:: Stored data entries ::
################
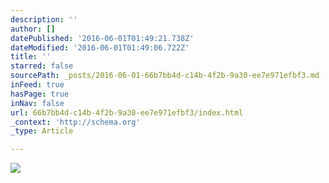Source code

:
 ```yaml
---
description: ''
author: []
datePublished: '2016-06-01T01:49:21.738Z'
dateModified: '2016-06-01T01:49:06.722Z'
title: ''
starred: false
sourcePath: _posts/2016-06-01-66b7bb4d-c14b-4f2b-9a30-ee7e971efbf3.md
inFeed: true
hasPage: true
inNav: false
url: 66b7bb4d-c14b-4f2b-9a30-ee7e971efbf3/index.html
_context: 'http://schema.org'
_type: Article

---
```

![](https://the-grid-user-content.s3-us-west-2.amazonaws.com/f0ffb6ea-242a-4d6c-af9d-a1c1c919a3c5.jpg)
################
:: ACTIVITY ::
Print every line above exactly. Leave the pictures out.

:: ANSWER TO THIS TASK ::
Source code

:
 ```yaml
---
description: ''
author: []
datePublished: '2016-06-01T01:49:21.738Z'
dateModified: '2016-06-01T01:49:06.722Z'
title: ''
starred: false
sourcePath: _posts/2016-06-01-66b7bb4d-c14b-4f2b-9a30-ee7e971efbf3.md
inFeed: true
hasPage: true
inNav: false
url: 66b7bb4d-c14b-4f2b-9a30-ee7e971efbf3/index.html
_context: 'http://schema.org'
_type: Article

---
```

![](https://the-grid-user-content.s3-us-west-2.amazonaws.com/f0ffb6ea-242a-4d6c-af9d-a1c1c919a3c5.jpg)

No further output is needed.